== Data to examine

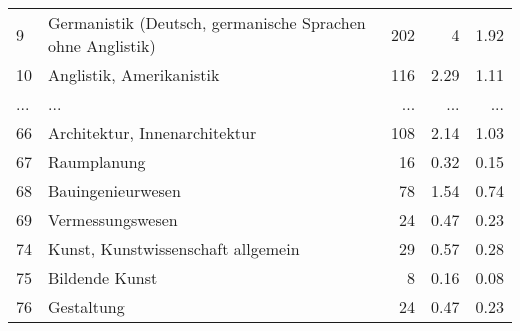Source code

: \begin{longtable}{lXrrr}
        9 & \multicolumn{1}{X}{Germanistik (Deutsch, germanische Sprachen ohne Anglistik)} & %
          \num{202} &
          \num[round-mode=places,round-precision=2]{4} &
          \num[round-mode=places,round-precision=2]{1.92} \\
        10 & \multicolumn{1}{X}{Anglistik, Amerikanistik} & %
          \num{116} &
          \num[round-mode=places,round-precision=2]{2.29} &
          \num[round-mode=places,round-precision=2]{1.11} \\
       ... & ... & ... & ... & ... \\
        66 & \multicolumn{1}{X}{Architektur, Innenarchitektur} & %
          \num{108} &
          \num[round-mode=places,round-precision=2]{2.14} &
          \num[round-mode=places,round-precision=2]{1.03} \\

        67 & \multicolumn{1}{X}{Raumplanung} & %
          \num{16} &
          \num[round-mode=places,round-precision=2]{0.32} &
          \num[round-mode=places,round-precision=2]{0.15} \\

        68 & \multicolumn{1}{X}{Bauingenieurwesen} & %
          \num{78} &
          \num[round-mode=places,round-precision=2]{1.54} &
          \num[round-mode=places,round-precision=2]{0.74} \\

        69 & \multicolumn{1}{X}{Vermessungswesen} & %
          \num{24} &
          \num[round-mode=places,round-precision=2]{0.47} &
          \num[round-mode=places,round-precision=2]{0.23} \\

        74 & \multicolumn{1}{X}{Kunst, Kunstwissenschaft allgemein} & %
          \num{29} &
          \num[round-mode=places,round-precision=2]{0.57} &
          \num[round-mode=places,round-precision=2]{0.28} \\

        75 & \multicolumn{1}{X}{Bildende Kunst} & %
          \num{8} &
          \num[round-mode=places,round-precision=2]{0.16} &
          \num[round-mode=places,round-precision=2]{0.08} \\

        76 & \multicolumn{1}{X}{Gestaltung} & %
          \num{24} &
          \num[round-mode=places,round-precision=2]{0.47} &
          \num[round-mode=places,round-precision=2]{0.23} \\


\end{longtable}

====

Your answer must be an exact copy of the records, free of images.

* **Response**
Source code

: \begin{longtable}{lXrrr}
        9 & \multicolumn{1}{X}{Germanistik (Deutsch, germanische Sprachen ohne Anglistik)} & %
          \num{202} &
          \num[round-mode=places,round-precision=2]{4} &
          \num[round-mode=places,round-precision=2]{1.92} \\
        10 & \multicolumn{1}{X}{Anglistik, Amerikanistik} & %
          \num{116} &
          \num[round-mode=places,round-precision=2]{2.29} &
          \num[round-mode=places,round-precision=2]{1.11} \\
       ... & ... & ... & ... & ... \\
        66 & \multicolumn{1}{X}{Architektur, Innenarchitektur} & %
          \num{108} &
          \num[round-mode=places,round-precision=2]{2.14} &
          \num[round-mode=places,round-precision=2]{1.03} \\

        67 & \multicolumn{1}{X}{Raumplanung} & %
          \num{16} &
          \num[round-mode=places,round-precision=2]{0.32} &
          \num[round-mode=places,round-precision=2]{0.15} \\

        68 & \multicolumn{1}{X}{Bauingenieurwesen} & %
          \num{78} &
          \num[round-mode=places,round-precision=2]{1.54} &
          \num[round-mode=places,round-precision=2]{0.74} \\

        69 & \multicolumn{1}{X}{Vermessungswesen} & %
          \num{24} &
          \num[round-mode=places,round-precision=2]{0.47} &
          \num[round-mode=places,round-precision=2]{0.23} \\

        74 & \multicolumn{1}{X}{Kunst, Kunstwissenschaft allgemein} & %
          \num{29} &
          \num[round-mode=places,round-precision=2]{0.57} &
          \num[round-mode=places,round-precision=2]{0.28} \\

        75 & \multicolumn{1}{X}{Bildende Kunst} & %
          \num{8} &
          \num[round-mode=places,round-precision=2]{0.16} &
          \num[round-mode=places,round-precision=2]{0.08} \\

        76 & \multicolumn{1}{X}{Gestaltung} & %
          \num{24} &
          \num[round-mode=places,round-precision=2]{0.47} &
          \num[round-mode=places,round-precision=2]{0.23} \\


\end{longtable}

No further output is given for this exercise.